# LeetCode in Ruby: 102. Binary Tree Level Order Traversal

### Kaitian Xie ・1 min read

LeetCode in Ruby (11 Part Series)

# Iterative

```
def level_order(root)
result = []
return result if root.nil?
queue = []
queue << root
until queue.empty?
level_size = queue.length
level = []
level_size.times do
node = queue.shift
level << node.val
queue << node.left unless node.left.nil?
queue << node.right unless node.right.nil?
end
result << level
end
result
end
```

In general, this approach is to go through each level of a given binary tree and add the `val`

of each node to `result`

. For each iteration, we first create an empty `level`

array used to store the values of the nodes at the same level. Then we add the `val`

of each node to the `level`

array and push the nodes at the next level to `queue`

if any. At the end of each iteration, we push the `level`

array to `result`

.

*Time complexity*: `O(n)`

*Extra memory*: `O(n)`

# Recursive

```
def level_order(root, result = [], level = 0)
return result unless root
result << [] if result.length == level
result[level] << root.val
level_order(root.left, result, level + 1)
level_order(root.right, result, level + 1)
end
```

This is similar to the previous approach, except that this one is implemented using recursion.
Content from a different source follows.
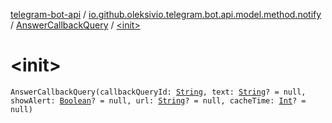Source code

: [telegram-bot-api](../../index.md) / [io.github.oleksivio.telegram.bot.api.model.method.notify](../index.md) / [AnswerCallbackQuery](index.md) / [&lt;init&gt;](./-init-.md)

# &lt;init&gt;

`AnswerCallbackQuery(callbackQueryId: `[`String`](https://kotlinlang.org/api/latest/jvm/stdlib/kotlin/-string/index.html)`, text: `[`String`](https://kotlinlang.org/api/latest/jvm/stdlib/kotlin/-string/index.html)`? = null, showAlert: `[`Boolean`](https://kotlinlang.org/api/latest/jvm/stdlib/kotlin/-boolean/index.html)`? = null, url: `[`String`](https://kotlinlang.org/api/latest/jvm/stdlib/kotlin/-string/index.html)`? = null, cacheTime: `[`Int`](https://kotlinlang.org/api/latest/jvm/stdlib/kotlin/-int/index.html)`? = null)`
Interestingly, unlike the iterative approach, the recursive approach does not need a `queue`

to temporarily store the nodes at the next level.

*Time complexity*: `O(n)`

*Extra memory*: `O(1)`

LeetCode in Ruby (11 Part Series)

Can you explain me the following code? Mainly the <<... #RubyNewbie here

It means that just before we begin to store the values of the next level, we add an empty array that will be used to store the values.